= Jamshedji Duggan =

Indian ophthalmic surgeon

Sir Jamshedji Nasarwanji Duggan (8 April 1884 – 15 January 1957) was an Indian ophthalmic surgeon, magistrate, and Sheriff of Mumbai in 1942.

==Biography==
Born in Mumbai (then Bombay), Duggan took a licentiate in medicine from the Grant Medical College in 1904, and joined the staff of the Sir Cowasji Jehangir Ophthalmic Hospital in Mumbai in 1906 as clinical registrar and tutor in ophthalmology. From 1908 to 1912, he studied in Vienna, Wiesbaden, and in London under several eminent ophthalmologists, including Hermann Pagenstecher and Edward Treacher Collins, receiving a doctorate in the field from Oxford University in 1912. He then returned to Mumbai, where he established a large practice and became the medical superintendent of the Sir C. Jehangir Ophthalmic Hospital.

During the First World War, Duggan served as an Indian Medical Service (IMS) officer, and was the consultant ophthalmic surgeon to the designated wartime hospitals in Mumbai. He was appointed a justice of the peace in Mumbai in 1916, becoming a magistrate in 1918. Also in 1918, he was elected a Fellow of the College of Physicians and Surgeons of Bombay, being appointed a Fellow of the University of Bombay the same year. He was awarded the honorary rank of major in the Indian Medical Service on 8 November 1919.

In 1923, he was appointed a professor of ophthalmology at the Sir C. J. Ophthalmic Hospital, remaining in this position until his retirement in 1939. During his tenure, he greatly raised the standards of teaching and efficiency at the hospital.

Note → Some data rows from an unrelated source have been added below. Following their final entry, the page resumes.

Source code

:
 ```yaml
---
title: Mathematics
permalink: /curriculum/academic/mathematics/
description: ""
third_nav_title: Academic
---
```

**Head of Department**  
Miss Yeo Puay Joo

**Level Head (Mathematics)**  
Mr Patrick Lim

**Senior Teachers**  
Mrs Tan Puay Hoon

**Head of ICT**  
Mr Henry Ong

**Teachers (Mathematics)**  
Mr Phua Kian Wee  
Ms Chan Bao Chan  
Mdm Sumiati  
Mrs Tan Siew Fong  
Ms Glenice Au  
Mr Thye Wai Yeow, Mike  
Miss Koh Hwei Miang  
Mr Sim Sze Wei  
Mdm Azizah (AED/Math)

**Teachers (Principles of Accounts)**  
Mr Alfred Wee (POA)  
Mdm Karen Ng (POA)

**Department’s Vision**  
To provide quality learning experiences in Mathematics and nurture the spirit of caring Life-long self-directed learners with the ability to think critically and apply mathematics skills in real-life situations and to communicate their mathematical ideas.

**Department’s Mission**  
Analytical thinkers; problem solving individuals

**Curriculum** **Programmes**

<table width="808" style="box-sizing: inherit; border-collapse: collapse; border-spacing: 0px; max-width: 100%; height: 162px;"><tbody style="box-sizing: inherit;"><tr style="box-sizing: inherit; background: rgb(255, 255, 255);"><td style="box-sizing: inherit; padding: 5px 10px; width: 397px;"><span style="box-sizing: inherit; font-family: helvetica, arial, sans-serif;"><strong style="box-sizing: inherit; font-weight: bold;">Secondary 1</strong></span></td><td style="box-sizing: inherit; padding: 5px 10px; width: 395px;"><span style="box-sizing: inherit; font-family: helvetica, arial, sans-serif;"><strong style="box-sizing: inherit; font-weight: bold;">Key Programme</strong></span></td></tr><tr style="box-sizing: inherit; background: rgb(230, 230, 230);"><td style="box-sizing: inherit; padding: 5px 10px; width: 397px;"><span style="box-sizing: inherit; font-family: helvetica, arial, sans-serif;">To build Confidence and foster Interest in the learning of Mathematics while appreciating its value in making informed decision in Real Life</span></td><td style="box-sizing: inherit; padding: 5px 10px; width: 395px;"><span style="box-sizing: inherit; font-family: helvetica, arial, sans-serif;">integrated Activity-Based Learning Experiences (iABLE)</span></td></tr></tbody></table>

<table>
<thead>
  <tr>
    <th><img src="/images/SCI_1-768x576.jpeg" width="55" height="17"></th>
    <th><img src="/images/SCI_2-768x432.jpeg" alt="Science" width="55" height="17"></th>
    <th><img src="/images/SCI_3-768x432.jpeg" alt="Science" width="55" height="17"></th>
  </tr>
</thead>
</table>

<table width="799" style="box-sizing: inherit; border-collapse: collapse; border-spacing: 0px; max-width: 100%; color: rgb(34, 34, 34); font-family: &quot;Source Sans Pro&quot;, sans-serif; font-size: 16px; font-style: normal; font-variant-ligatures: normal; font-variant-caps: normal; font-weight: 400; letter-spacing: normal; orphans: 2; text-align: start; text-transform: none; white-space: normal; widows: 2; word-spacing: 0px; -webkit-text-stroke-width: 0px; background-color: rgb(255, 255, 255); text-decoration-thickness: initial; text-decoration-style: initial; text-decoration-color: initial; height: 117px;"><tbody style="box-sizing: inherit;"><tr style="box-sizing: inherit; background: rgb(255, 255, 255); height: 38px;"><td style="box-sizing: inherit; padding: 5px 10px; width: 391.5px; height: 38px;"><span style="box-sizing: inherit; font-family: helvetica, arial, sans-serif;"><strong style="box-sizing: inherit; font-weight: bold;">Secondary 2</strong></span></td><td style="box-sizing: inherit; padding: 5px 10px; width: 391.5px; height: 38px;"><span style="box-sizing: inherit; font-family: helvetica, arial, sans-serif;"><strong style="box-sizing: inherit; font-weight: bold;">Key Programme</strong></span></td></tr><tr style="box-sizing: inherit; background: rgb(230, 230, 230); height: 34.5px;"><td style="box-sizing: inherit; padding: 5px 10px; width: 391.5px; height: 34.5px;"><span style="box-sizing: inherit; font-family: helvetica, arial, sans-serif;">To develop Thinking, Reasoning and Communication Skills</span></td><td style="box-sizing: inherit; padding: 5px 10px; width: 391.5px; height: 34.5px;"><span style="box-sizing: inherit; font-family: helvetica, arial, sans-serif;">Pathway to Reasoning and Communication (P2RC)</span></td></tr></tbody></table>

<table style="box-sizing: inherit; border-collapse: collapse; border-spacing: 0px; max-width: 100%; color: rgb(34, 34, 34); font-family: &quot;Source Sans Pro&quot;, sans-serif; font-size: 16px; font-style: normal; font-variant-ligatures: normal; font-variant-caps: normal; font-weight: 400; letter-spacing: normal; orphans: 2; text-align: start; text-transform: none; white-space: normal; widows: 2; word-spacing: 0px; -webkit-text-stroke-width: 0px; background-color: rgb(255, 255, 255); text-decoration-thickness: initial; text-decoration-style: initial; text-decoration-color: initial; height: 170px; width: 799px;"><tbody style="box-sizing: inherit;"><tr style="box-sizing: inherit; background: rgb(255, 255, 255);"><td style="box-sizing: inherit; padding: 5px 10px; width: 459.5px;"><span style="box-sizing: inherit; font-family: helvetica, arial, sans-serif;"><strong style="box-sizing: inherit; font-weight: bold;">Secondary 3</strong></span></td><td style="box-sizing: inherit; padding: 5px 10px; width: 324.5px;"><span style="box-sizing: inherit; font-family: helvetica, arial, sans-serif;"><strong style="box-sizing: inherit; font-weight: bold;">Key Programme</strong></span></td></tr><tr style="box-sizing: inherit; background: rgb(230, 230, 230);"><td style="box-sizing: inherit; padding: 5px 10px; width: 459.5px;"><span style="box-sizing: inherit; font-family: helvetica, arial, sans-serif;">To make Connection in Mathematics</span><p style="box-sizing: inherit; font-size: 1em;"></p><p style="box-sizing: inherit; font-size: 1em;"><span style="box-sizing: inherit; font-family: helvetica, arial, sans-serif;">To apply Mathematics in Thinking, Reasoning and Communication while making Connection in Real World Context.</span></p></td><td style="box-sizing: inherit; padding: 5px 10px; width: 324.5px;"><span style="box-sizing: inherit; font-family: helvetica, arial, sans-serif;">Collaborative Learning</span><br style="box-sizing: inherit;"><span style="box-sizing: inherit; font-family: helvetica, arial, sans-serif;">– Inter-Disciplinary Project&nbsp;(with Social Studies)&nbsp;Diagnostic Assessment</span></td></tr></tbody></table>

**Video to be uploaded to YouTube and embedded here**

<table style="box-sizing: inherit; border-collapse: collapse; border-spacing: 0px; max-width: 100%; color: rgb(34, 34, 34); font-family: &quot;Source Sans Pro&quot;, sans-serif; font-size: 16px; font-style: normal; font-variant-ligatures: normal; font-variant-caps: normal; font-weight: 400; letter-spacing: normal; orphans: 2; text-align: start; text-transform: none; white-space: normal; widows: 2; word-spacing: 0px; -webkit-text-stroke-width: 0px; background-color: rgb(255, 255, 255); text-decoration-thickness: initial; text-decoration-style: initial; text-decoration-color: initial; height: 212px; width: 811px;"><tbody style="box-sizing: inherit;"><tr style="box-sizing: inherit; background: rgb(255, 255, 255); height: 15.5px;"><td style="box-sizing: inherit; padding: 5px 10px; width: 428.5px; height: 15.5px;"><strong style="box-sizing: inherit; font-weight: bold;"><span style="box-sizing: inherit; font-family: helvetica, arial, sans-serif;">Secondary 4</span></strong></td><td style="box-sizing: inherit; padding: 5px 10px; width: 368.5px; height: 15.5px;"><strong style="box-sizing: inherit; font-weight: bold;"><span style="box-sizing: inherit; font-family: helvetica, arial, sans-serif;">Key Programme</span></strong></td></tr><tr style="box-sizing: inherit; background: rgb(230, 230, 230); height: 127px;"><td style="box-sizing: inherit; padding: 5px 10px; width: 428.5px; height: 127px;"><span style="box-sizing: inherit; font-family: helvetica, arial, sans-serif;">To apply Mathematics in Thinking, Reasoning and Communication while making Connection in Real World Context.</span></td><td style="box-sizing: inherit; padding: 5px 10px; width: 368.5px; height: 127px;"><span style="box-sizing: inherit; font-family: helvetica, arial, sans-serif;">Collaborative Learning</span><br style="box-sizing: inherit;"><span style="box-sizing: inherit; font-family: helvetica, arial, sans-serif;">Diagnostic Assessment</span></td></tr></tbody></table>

Duggan was promoted to lieutenant-colonel in the Indian Army medical officer reserves on 3 January 1929, and was appointed Officer of the Order of the British Empire (OBE) in the Birthday Honours published in June of that year. In the same year, Duggan introduced higher degrees and diplomas in ophthalmology at both the University of Bombay and the Bombay College of Physicians and Surgeons. He was appointed a Companion of the Order of the Indian Empire (CIE) in the 1933 Birthday Honours, and received a knighthood in the 1935 New Year Honours.

In 1934, Duggan was elected President of the All-India Ophthalmological Society and the President of the Bombay College of Surgeons and Physicians. He was also a frequent contributor to the British Journal of Ophthalmology, serving as its editorial correspondent in Bombay for many years. He retired from the IMS in 1939 with the brevet rank of colonel.

Duggan served as Sheriff of Mumbai in 1942. During the Second World War, he served as Chair of the Bombay Provincial Committee of the Joint War Organisation of the Indian Red Cross Society and St. John Ambulance, in which capacity he was recognised by his promotion to the rank of Knight Commander of the Order of the British Empire (KBE) in the 1945 Birthday Honours. In 1950, he became the Asian representative to the International Council of Ophthalmology. He died on 15 January 1957, aged 72.

==Personal life==
In 1914, Duggan married Jina (c. 1896–1993); the couple had two sons. Lady Duggan was herself awarded the Kaisar-i-Hind Gold Medal for Public Service in India in the 1934 Birthday Honours.

In her later role as chair of the Indian Red Cross Women's Council for Bombay, she was awarded a rare second Kaisar-i-Hind Gold Medal in the final Indian honours list in 1947.

Lady Duggan survived her husband by 35 years, dying in Mumbai in September 1993. Following her death, her daughter-in-law contested her will, in which Lady Duggan left the Duggan family's palatial 37,000 sq. ft. Mumbai bungalow, "Lawnside," to her grandson Dr. Feroze Duggan; the will was contested on the grounds that Lady Duggan, who had been 96 years old when she made her will, would not have been in a sound state of mind at the time. The case dragged through the courts until August 2011, when the Bombay High Court ruled that a testator's advanced age by itself did not indicate a lack of sound mind, and affirmed the legality of Lady Duggan's will. Although the bungalow was in a state of disrepair by 2011, the property was then worth over INR ₹150 crore (roughly US$30 million), or ₹1.5 billion today.